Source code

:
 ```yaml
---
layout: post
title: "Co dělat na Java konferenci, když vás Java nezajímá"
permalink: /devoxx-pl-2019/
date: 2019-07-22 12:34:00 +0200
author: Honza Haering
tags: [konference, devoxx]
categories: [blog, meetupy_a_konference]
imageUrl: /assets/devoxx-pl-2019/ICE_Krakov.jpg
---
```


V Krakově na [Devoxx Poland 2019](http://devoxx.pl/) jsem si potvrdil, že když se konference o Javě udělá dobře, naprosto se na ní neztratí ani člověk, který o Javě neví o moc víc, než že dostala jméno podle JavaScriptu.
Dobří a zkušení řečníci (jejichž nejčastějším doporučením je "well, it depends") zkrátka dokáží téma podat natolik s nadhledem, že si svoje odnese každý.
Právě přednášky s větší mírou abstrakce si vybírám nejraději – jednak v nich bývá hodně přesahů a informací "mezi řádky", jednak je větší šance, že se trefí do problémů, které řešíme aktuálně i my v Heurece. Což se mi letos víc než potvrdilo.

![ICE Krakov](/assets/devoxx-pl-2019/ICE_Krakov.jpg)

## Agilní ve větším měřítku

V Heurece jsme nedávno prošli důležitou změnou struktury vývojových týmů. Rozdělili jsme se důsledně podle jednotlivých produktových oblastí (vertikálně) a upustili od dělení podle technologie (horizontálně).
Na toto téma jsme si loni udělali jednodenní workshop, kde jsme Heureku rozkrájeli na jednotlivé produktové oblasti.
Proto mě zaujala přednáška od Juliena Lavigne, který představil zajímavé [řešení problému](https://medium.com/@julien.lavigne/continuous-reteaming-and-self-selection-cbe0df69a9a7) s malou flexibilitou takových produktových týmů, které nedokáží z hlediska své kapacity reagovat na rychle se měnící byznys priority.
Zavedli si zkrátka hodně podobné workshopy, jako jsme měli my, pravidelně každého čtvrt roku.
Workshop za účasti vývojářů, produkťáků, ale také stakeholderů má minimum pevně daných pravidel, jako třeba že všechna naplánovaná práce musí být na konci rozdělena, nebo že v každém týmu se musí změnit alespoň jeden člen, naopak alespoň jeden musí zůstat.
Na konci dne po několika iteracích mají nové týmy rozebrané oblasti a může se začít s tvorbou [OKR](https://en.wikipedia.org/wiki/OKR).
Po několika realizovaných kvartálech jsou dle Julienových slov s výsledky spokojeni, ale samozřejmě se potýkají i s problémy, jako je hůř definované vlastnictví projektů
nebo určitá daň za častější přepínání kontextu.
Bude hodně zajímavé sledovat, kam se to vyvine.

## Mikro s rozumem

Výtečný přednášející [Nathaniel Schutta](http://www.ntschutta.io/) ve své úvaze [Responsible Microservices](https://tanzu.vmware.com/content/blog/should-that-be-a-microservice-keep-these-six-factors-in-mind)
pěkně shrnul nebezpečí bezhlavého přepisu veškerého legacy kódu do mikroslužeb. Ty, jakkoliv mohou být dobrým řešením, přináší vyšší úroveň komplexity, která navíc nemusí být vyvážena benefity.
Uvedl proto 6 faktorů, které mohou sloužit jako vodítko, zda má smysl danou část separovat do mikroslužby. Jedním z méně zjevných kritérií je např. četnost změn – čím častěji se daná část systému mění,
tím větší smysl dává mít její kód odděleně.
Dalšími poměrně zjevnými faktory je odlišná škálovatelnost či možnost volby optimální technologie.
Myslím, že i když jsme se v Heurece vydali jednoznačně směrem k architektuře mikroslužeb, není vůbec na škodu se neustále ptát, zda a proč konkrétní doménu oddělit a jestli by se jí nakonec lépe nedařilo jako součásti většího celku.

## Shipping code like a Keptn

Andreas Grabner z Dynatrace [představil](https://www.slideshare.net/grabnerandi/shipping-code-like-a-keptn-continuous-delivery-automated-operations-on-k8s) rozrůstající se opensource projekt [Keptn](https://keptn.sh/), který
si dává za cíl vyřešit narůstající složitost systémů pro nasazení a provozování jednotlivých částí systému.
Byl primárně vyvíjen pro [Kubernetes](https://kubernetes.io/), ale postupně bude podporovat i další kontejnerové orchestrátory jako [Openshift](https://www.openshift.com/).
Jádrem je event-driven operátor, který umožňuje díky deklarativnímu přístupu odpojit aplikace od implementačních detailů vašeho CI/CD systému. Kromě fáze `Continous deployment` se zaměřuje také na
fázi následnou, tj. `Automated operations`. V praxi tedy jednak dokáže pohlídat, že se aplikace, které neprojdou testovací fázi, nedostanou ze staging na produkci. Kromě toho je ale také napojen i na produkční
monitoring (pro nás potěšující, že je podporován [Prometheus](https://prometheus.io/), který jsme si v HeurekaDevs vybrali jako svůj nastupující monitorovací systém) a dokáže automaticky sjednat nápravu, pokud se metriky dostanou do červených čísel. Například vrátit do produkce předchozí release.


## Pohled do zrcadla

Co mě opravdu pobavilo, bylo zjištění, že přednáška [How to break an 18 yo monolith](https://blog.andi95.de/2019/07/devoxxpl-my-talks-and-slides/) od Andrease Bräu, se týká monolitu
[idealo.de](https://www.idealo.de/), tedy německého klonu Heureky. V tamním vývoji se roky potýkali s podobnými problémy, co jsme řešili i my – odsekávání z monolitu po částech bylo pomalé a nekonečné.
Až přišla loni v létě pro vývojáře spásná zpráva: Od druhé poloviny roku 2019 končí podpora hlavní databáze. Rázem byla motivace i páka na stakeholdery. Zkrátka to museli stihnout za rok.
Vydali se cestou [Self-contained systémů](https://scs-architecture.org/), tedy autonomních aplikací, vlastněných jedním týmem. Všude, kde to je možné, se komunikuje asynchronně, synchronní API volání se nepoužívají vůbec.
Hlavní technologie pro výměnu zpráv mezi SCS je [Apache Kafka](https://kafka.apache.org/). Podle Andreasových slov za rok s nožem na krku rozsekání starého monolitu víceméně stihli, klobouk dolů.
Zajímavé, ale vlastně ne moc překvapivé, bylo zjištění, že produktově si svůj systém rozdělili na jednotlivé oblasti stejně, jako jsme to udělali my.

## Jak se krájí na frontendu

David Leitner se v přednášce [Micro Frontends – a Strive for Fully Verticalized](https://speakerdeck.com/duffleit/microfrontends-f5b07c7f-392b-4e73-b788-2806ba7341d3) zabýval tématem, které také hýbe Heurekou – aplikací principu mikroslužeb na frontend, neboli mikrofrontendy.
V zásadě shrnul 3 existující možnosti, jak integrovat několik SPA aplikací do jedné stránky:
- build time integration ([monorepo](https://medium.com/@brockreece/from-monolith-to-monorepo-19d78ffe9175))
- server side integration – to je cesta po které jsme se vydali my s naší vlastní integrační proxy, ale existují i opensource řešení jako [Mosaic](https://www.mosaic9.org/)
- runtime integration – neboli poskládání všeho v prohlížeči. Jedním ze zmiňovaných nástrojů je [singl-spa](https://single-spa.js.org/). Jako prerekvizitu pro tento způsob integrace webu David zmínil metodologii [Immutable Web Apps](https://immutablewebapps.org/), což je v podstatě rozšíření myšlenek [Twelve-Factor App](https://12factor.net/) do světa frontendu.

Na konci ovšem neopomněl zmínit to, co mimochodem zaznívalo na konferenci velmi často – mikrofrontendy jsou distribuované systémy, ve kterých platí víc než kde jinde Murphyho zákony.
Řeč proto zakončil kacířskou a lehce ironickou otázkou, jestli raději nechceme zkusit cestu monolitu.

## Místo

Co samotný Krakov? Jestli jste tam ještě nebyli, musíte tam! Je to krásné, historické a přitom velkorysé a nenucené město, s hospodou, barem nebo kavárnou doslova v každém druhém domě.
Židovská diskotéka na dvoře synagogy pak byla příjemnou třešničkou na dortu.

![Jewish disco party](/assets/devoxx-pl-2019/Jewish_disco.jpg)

■ ■ ■ ■

Every entry needs to be copied exactly as it was written.

• Answer box:
Source code

:
 ```yaml
---
layout: post
title: "Co dělat na Java konferenci, když vás Java nezajímá"
permalink: /devoxx-pl-2019/
date: 2019-07-22 12:34:00 +0200
author: Honza Haering
tags: [konference, devoxx]
categories: [blog, meetupy_a_konference]
imageUrl: /assets/devoxx-pl-2019/ICE_Krakov.jpg
---
```


V Krakově na [Devoxx Poland 2019](http://devoxx.pl/) jsem si potvrdil, že když se konference o Javě udělá dobře, naprosto se na ní neztratí ani člověk, který o Javě neví o moc víc, než že dostala jméno podle JavaScriptu.
Dobří a zkušení řečníci (jejichž nejčastějším doporučením je "well, it depends") zkrátka dokáží téma podat natolik s nadhledem, že si svoje odnese každý.
Právě přednášky s větší mírou abstrakce si vybírám nejraději – jednak v nich bývá hodně přesahů a informací "mezi řádky", jednak je větší šance, že se trefí do problémů, které řešíme aktuálně i my v Heurece. Což se mi letos víc než potvrdilo.

![ICE Krakov](/assets/devoxx-pl-2019/ICE_Krakov.jpg)

## Agilní ve větším měřítku

V Heurece jsme nedávno prošli důležitou změnou struktury vývojových týmů. Rozdělili jsme se důsledně podle jednotlivých produktových oblastí (vertikálně) a upustili od dělení podle technologie (horizontálně).
Na toto téma jsme si loni udělali jednodenní workshop, kde jsme Heureku rozkrájeli na jednotlivé produktové oblasti.
Proto mě zaujala přednáška od Juliena Lavigne, který představil zajímavé [řešení problému](https://medium.com/@julien.lavigne/continuous-reteaming-and-self-selection-cbe0df69a9a7) s malou flexibilitou takových produktových týmů, které nedokáží z hlediska své kapacity reagovat na rychle se měnící byznys priority.
Zavedli si zkrátka hodně podobné workshopy, jako jsme měli my, pravidelně každého čtvrt roku.
Workshop za účasti vývojářů, produkťáků, ale také stakeholderů má minimum pevně daných pravidel, jako třeba že všechna naplánovaná práce musí být na konci rozdělena, nebo že v každém týmu se musí změnit alespoň jeden člen, naopak alespoň jeden musí zůstat.
Na konci dne po několika iteracích mají nové týmy rozebrané oblasti a může se začít s tvorbou [OKR](https://en.wikipedia.org/wiki/OKR).
Po několika realizovaných kvartálech jsou dle Julienových slov s výsledky spokojeni, ale samozřejmě se potýkají i s problémy, jako je hůř definované vlastnictví projektů
nebo určitá daň za častější přepínání kontextu.
Bude hodně zajímavé sledovat, kam se to vyvine.

## Mikro s rozumem

Výtečný přednášející [Nathaniel Schutta](http://www.ntschutta.io/) ve své úvaze [Responsible Microservices](https://tanzu.vmware.com/content/blog/should-that-be-a-microservice-keep-these-six-factors-in-mind)
pěkně shrnul nebezpečí bezhlavého přepisu veškerého legacy kódu do mikroslužeb. Ty, jakkoliv mohou být dobrým řešením, přináší vyšší úroveň komplexity, která navíc nemusí být vyvážena benefity.
Uvedl proto 6 faktorů, které mohou sloužit jako vodítko, zda má smysl danou část separovat do mikroslužby. Jedním z méně zjevných kritérií je např. četnost změn – čím častěji se daná část systému mění,
tím větší smysl dává mít její kód odděleně.
Dalšími poměrně zjevnými faktory je odlišná škálovatelnost či možnost volby optimální technologie.
Myslím, že i když jsme se v Heurece vydali jednoznačně směrem k architektuře mikroslužeb, není vůbec na škodu se neustále ptát, zda a proč konkrétní doménu oddělit a jestli by se jí nakonec lépe nedařilo jako součásti většího celku.

## Shipping code like a Keptn

Andreas Grabner z Dynatrace [představil](https://www.slideshare.net/grabnerandi/shipping-code-like-a-keptn-continuous-delivery-automated-operations-on-k8s) rozrůstající se opensource projekt [Keptn](https://keptn.sh/), který
si dává za cíl vyřešit narůstající složitost systémů pro nasazení a provozování jednotlivých částí systému.
Byl primárně vyvíjen pro [Kubernetes](https://kubernetes.io/), ale postupně bude podporovat i další kontejnerové orchestrátory jako [Openshift](https://www.openshift.com/).
Jádrem je event-driven operátor, který umožňuje díky deklarativnímu přístupu odpojit aplikace od implementačních detailů vašeho CI/CD systému. Kromě fáze `Continous deployment` se zaměřuje také na
fázi následnou, tj. `Automated operations`. V praxi tedy jednak dokáže pohlídat, že se aplikace, které neprojdou testovací fázi, nedostanou ze staging na produkci. Kromě toho je ale také napojen i na produkční
monitoring (pro nás potěšující, že je podporován [Prometheus](https://prometheus.io/), který jsme si v HeurekaDevs vybrali jako svůj nastupující monitorovací systém) a dokáže automaticky sjednat nápravu, pokud se metriky dostanou do červených čísel. Například vrátit do produkce předchozí release.


## Pohled do zrcadla

Co mě opravdu pobavilo, bylo zjištění, že přednáška [How to break an 18 yo monolith](https://blog.andi95.de/2019/07/devoxxpl-my-talks-and-slides/) od Andrease Bräu, se týká monolitu
[idealo.de](https://www.idealo.de/), tedy německého klonu Heureky. V tamním vývoji se roky potýkali s podobnými problémy, co jsme řešili i my – odsekávání z monolitu po částech bylo pomalé a nekonečné.
Až přišla loni v létě pro vývojáře spásná zpráva: Od druhé poloviny roku 2019 končí podpora hlavní databáze. Rázem byla motivace i páka na stakeholdery. Zkrátka to museli stihnout za rok.
Vydali se cestou [Self-contained systémů](https://scs-architecture.org/), tedy autonomních aplikací, vlastněných jedním týmem. Všude, kde to je možné, se komunikuje asynchronně, synchronní API volání se nepoužívají vůbec.
Hlavní technologie pro výměnu zpráv mezi SCS je [Apache Kafka](https://kafka.apache.org/). Podle Andreasových slov za rok s nožem na krku rozsekání starého monolitu víceméně stihli, klobouk dolů.
Zajímavé, ale vlastně ne moc překvapivé, bylo zjištění, že produktově si svůj systém rozdělili na jednotlivé oblasti stejně, jako jsme to udělali my.

## Jak se krájí na frontendu

David Leitner se v přednášce [Micro Frontends – a Strive for Fully Verticalized](https://speakerdeck.com/duffleit/microfrontends-f5b07c7f-392b-4e73-b788-2806ba7341d3) zabýval tématem, které také hýbe Heurekou – aplikací principu mikroslužeb na frontend, neboli mikrofrontendy.
V zásadě shrnul 3 existující možnosti, jak integrovat několik SPA aplikací do jedné stránky:
- build time integration ([monorepo](https://medium.com/@brockreece/from-monolith-to-monorepo-19d78ffe9175))
- server side integration – to je cesta po které jsme se vydali my s naší vlastní integrační proxy, ale existují i opensource řešení jako [Mosaic](https://www.mosaic9.org/)
- runtime integration – neboli poskládání všeho v prohlížeči. Jedním ze zmiňovaných nástrojů je [singl-spa](https://single-spa.js.org/). Jako prerekvizitu pro tento způsob integrace webu David zmínil metodologii [Immutable Web Apps](https://immutablewebapps.org/), což je v podstatě rozšíření myšlenek [Twelve-Factor App](https://12factor.net/) do světa frontendu.

Na konci ovšem neopomněl zmínit to, co mimochodem zaznívalo na konferenci velmi často – mikrofrontendy jsou distribuované systémy, ve kterých platí víc než kde jinde Murphyho zákony.
Řeč proto zakončil kacířskou a lehce ironickou otázkou, jestli raději nechceme zkusit cestu monolitu.

## Místo

Co samotný Krakov? Jestli jste tam ještě nebyli, musíte tam! Je to krásné, historické a přitom velkorysé a nenucené město, s hospodou, barem nebo kavárnou doslova v každém druhém domě.
Židovská diskotéka na dvoře synagogy pak byla příjemnou třešničkou na dortu.

![Jewish disco party](/assets/devoxx-pl-2019/Jewish_disco.jpg)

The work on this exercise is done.